Parameter statistics#

The parameter_statistics table contains summary statistics for over the bootstrap runs for the model parameters.

Column

Description

mean

Mean over all bootstrap runs

median

Median over all bootstrap runs

bias

Difference between the mean and the value in the original model

stderr

Standard deviation over all bootstrap runs

RSE

Standard error divided by the mean

mean median bias stderr RSE
POP_CL 0.005890 0.005891 NaN 0.000460 0.078170
POP_V 1.431004 1.422850 NaN 0.073015 0.051024
IVCL 0.149260 0.124740 NaN 0.112645 0.754686
IVV 0.189801 0.185916 NaN 0.045563 0.240056
SIGMA_1_1 0.015470 0.015184 NaN 0.003553 0.229641

The parameter_distribution table gives a numeric overview of the distributions of the bootstrap parameter estimates. For each parameter it contains the lowest and highest values, the median and values at some other selected percentiles. All percentiles are calculated using linear interpolation if it falls between two data points. If the two data points are \(x_0\) and \(x_1\) the percentile would be \(x_0 + (x_1 - x_0) f\) where \(f\) is \([np]\), the fractional part of the number of observations \(n\) multiplied by the percentile \(p\).
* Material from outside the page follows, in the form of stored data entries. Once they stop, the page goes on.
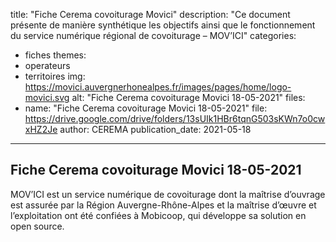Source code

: title: "Fiche Cerema covoiturage Movici"
description: "Ce document présente de manière synthétique les objectifs ainsi que le fonctionnement du service numérique régional de covoiturage – MOV’ICI"
categories:
  - fiches
themes:
  - operateurs
  - territoires
img: https://movici.auvergnerhonealpes.fr/images/pages/home/logo-movici.svg
alt: "Fiche Cerema covoiturage Movici 18-05-2021"
files:
  - name: "Fiche Cerema covoiturage Movici 18-05-2021"
    file: https://drive.google.com/drive/folders/13sUIk1HBr6tqnG503sKWn7o0cwxHZ2Je
    author: CEREMA
    publication_date: 2021-05-18
---


## Fiche Cerema covoiturage Movici 18-05-2021

MOV’ICI est un service numérique de covoiturage dont la maîtrise d’ouvrage est assurée par la
Région Auvergne-Rhône-Alpes et la maîtrise d’œuvre et l’exploitation ont été confiées à
Mobicoop, qui développe sa solution en open source.
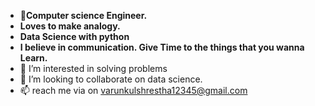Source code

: - 👋**Computer science Engineer.** 
-  **Loves to make analogy.**
- **Data Science with python**
-  **I believe in communication.
   Give Time to the things that you wanna Learn.**
- 👀 I’m interested in solving problems 
- 💞️ I’m looking to collaborate on data science.
- 📫 reach me via on varunkulshrestha12345@gmail.com

<!---
Varun3721/Varun3721 is a ✨ special ✨ repository because its `README.md` (this file) appears on your GitHub profile.
You can click the Preview link to take a look at your changes.
--->
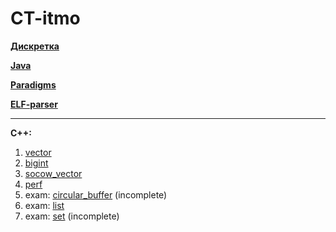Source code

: # CT-itmo

  [__Дискретка__](https://github.com/mavlyut/dm-labs-itmo)
  
  [__Java__](https://github.com/mavlyut/Prog-intro)

  [__Paradigms__](https://github.com/mavlyut/Paradigms)

  [__ELF-parser__](https://github.com/mavlyut/Translator-Asm)
___________

__C++:__

  1. [vector](https://github.com/mavlyut/VectorChecker)
  1. [bigint](https://github.com/mavlyut/BigIntChecker)
  1. [socow_vector](https://github.com/mavlyut/SocowVectorChecker)
  1. [perf](https://github.com/mavlyut/PerfChecker)
  1. exam: [circular_buffer](https://github.com/mavlyut/CircularBufferChecker) (incomplete)
  1. exam: [list](https://github.com/mavlyut/ListChecker)
  1. exam: [set](https://github.com/mavlyut/SetChecker) (incomplete)
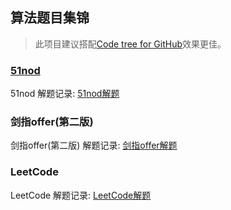 ## 算法题目集锦

>此项目建议搭配[Code tree for GitHub](https://github.com/buunguyen/octotree)效果更佳。

### [51nod](http://www.51nod.com/)

51nod 解题记录:  [51nod解题](ac/51nod)

### 剑指offer(第二版)

剑指offer(第二版) 解题记录: [剑指offer解题](ac/SwordForOffer)

### LeetCode

LeetCode 解题记录: [LeetCode解题](ac/LeetCode)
min 0.05% 0.5% 2.5% 5% median 95% 97.5% 99.5% 99.95% max
POP_CL 0.004851 0.004857 0.004902 0.005031 0.005149 0.005891 0.006659 0.006846 0.007353 0.007460 0.007472
POP_V 1.277810 1.278405 1.283765 1.309488 1.326434 1.422850 1.547333 1.582182 1.631219 1.644090 1.645520
IVCL 0.000011 0.000097 0.000869 0.006275 0.013558 0.124740 0.353679 0.367954 0.416361 0.433175 0.435043
IVV 0.079940 0.080472 0.085258 0.101225 0.119080 0.185916 0.265224 0.282926 0.290666 0.291792 0.291917
SIGMA_1_1 0.007645 0.007719 0.008382 0.009481 0.009956 0.015184 0.021341 0.022691 0.025584 0.027052 0.027215

The parameter_estimates_histogram give histograms for the distributions of the parameter estimates:

The raw parameter data is available in parameter_estimates

POP_CL POP_V IVCL IVV SIGMA_1_1
0 0.006755 1.52531 0.108662 0.258316 0.011408
1 0.005424 1.43599 0.270899 0.156400 0.014023
2 0.006585 1.38641 0.226891 0.162075 0.010971
3 0.005757 1.47090 0.000011 0.193243 0.019133
4 0.006875 1.50111 0.345382 0.176756 0.009135
... ... ... ... ... ...
95 0.005683 1.34027 0.163931 0.159868 0.010816
96 0.005795 1.34379 0.075865 0.194188 0.018041
97 0.006078 1.35172 0.040387 0.214176 0.015683
98 0.005353 1.44898 0.155477 0.258743 0.020128
99 0.006247 1.49069 0.125491 0.219146 0.018971

100 rows × 5 columns

OFV statistics#

Summary statistics for the objective function values of the bootstrap runs can be found in the ofv_statistics table, which has the following rows:

Row

Description

bootstrap_bootdata_ofv

OFVs from the bootstrap runs

original_bootdata_ofv

Sum of iOFVs from original modelfit of individuals included in each bootstrap run

bootstrap_origdata_ofv

OFVs from all dofv runs, i.e. evaluations on original data on boostrap models

original_origdata_ofv

OFV of original model

delta_bootdata

Difference between original_bootdata_ofv and bootstrap_bootdata_ofv for each model

delta_origdata

Difference between bootstrap_origdata_ofv and the OFV of the original model

Note that some of these rows will not be created if the bootstrap was run without the dofv option.

mean median stderr
bootstrap_bootdata_ofv 730.08165 729.644638 44.737749
original_bootdata_ofv NaN NaN NaN
bootstrap_origdata_ofv NaN NaN NaN
delta_bootdata NaN NaN NaN
delta_origdata NaN NaN NaN

The ofv_distribution gives a numeric overview of the OFVs similar to the parameter_distriution described above.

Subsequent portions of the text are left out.